Task to complete
When the line containing "wheel (black added)" appears in the entries below, begin printing there and stop after the line containing "Colour schemes have"; print each of those lines exactly and no other line.

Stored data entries
++++++++++
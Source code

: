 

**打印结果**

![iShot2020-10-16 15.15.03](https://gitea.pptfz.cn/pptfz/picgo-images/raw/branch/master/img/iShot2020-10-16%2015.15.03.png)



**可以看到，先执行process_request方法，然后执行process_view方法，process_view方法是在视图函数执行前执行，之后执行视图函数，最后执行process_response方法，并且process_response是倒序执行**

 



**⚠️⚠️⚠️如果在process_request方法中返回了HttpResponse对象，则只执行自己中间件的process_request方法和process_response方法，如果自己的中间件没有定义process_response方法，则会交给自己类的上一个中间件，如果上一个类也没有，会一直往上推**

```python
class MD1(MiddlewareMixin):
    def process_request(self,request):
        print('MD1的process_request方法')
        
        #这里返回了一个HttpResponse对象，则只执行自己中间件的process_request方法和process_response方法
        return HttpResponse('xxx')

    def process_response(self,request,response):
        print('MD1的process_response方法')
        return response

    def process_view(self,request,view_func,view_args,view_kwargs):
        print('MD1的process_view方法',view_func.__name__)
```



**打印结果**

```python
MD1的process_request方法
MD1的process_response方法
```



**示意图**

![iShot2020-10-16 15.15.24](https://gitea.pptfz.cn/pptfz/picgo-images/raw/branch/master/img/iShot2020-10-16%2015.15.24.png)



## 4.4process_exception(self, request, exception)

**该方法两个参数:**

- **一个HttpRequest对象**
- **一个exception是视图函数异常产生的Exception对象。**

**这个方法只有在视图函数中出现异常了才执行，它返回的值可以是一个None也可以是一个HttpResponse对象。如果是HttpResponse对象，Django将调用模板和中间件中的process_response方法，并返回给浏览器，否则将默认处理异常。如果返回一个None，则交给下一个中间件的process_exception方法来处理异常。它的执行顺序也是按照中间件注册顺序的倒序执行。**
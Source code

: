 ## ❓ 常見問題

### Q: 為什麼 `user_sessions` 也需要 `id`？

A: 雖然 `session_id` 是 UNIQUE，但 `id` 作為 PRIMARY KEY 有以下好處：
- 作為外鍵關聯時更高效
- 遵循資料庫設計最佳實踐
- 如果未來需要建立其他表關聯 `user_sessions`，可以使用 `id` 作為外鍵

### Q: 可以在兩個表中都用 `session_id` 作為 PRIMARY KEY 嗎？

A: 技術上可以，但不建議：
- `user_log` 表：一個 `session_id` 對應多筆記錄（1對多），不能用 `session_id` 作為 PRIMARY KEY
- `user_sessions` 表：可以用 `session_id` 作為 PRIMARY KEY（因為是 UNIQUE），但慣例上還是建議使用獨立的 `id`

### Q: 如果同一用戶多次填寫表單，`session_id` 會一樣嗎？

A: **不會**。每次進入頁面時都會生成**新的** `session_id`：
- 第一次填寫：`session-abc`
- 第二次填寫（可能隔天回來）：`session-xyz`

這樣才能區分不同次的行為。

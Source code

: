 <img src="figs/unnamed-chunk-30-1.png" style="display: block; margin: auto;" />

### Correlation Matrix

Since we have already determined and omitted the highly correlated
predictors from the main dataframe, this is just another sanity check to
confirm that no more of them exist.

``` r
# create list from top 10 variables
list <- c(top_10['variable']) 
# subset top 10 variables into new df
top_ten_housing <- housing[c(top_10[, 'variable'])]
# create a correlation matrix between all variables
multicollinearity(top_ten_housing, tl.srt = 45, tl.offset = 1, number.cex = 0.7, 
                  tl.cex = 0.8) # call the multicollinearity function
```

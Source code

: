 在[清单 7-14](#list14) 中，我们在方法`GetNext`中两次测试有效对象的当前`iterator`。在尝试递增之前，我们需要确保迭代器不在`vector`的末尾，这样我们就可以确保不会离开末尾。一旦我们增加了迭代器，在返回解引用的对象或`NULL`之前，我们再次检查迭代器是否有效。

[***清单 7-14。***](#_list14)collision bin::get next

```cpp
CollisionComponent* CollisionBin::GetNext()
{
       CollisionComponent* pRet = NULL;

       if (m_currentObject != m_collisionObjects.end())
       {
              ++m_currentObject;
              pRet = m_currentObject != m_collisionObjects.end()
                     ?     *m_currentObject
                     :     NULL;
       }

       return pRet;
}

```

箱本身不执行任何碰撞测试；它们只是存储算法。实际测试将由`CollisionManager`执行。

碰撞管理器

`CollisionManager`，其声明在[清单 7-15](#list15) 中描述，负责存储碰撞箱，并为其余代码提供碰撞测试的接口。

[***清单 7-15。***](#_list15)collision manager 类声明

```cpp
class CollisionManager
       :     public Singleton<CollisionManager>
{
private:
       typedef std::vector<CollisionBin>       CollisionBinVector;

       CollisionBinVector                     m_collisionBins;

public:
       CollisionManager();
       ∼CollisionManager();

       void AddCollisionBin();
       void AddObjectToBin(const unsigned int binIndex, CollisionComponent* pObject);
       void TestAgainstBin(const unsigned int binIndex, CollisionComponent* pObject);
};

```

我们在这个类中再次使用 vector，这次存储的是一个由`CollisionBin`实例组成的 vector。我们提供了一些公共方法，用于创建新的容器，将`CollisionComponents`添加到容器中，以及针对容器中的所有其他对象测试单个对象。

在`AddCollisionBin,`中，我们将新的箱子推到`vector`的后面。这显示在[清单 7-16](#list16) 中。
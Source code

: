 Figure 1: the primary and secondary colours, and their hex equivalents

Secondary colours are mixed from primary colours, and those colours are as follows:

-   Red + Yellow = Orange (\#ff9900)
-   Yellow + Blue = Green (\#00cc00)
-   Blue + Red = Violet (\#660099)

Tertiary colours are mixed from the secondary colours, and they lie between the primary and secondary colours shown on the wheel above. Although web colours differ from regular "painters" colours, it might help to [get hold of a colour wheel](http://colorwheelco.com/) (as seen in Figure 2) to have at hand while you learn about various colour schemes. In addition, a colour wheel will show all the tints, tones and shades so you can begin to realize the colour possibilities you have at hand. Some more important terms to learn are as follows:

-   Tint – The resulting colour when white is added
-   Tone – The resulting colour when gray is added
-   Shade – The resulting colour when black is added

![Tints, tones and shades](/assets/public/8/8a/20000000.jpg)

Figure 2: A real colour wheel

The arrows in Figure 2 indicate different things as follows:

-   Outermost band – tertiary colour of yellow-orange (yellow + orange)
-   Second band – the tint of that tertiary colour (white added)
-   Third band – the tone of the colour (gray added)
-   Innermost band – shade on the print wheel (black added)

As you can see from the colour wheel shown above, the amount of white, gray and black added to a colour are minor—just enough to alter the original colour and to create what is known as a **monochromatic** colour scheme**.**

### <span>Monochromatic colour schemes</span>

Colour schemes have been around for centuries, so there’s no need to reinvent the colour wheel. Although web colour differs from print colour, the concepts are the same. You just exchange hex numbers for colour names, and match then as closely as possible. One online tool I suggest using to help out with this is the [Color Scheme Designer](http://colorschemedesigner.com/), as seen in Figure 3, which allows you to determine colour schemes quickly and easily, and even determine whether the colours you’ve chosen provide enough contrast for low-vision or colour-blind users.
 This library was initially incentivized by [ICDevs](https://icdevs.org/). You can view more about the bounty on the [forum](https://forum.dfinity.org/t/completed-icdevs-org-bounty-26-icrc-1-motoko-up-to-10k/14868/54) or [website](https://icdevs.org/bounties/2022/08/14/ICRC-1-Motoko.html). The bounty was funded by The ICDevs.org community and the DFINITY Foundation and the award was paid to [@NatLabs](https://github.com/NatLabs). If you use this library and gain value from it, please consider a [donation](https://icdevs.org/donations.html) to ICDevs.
++++++++++
Reply
-   Innermost band – shade on the print wheel (black added)

As you can see from the colour wheel shown above, the amount of white, gray and black added to a colour are minor—just enough to alter the original colour and to create what is known as a **monochromatic** colour scheme**.**

### <span>Monochromatic colour schemes</span>

Colour schemes have been around for centuries, so there’s no need to reinvent the colour wheel. Although web colour differs from print colour, the concepts are the same. You just exchange hex numbers for colour names, and match then as closely as possible. One online tool I suggest using to help out with this is the [Color Scheme Designer](http://colorschemedesigner.com/), as seen in Figure 3, which allows you to determine colour schemes quickly and easily, and even determine whether the colours you’ve chosen provide enough contrast for low-vision or colour-blind users.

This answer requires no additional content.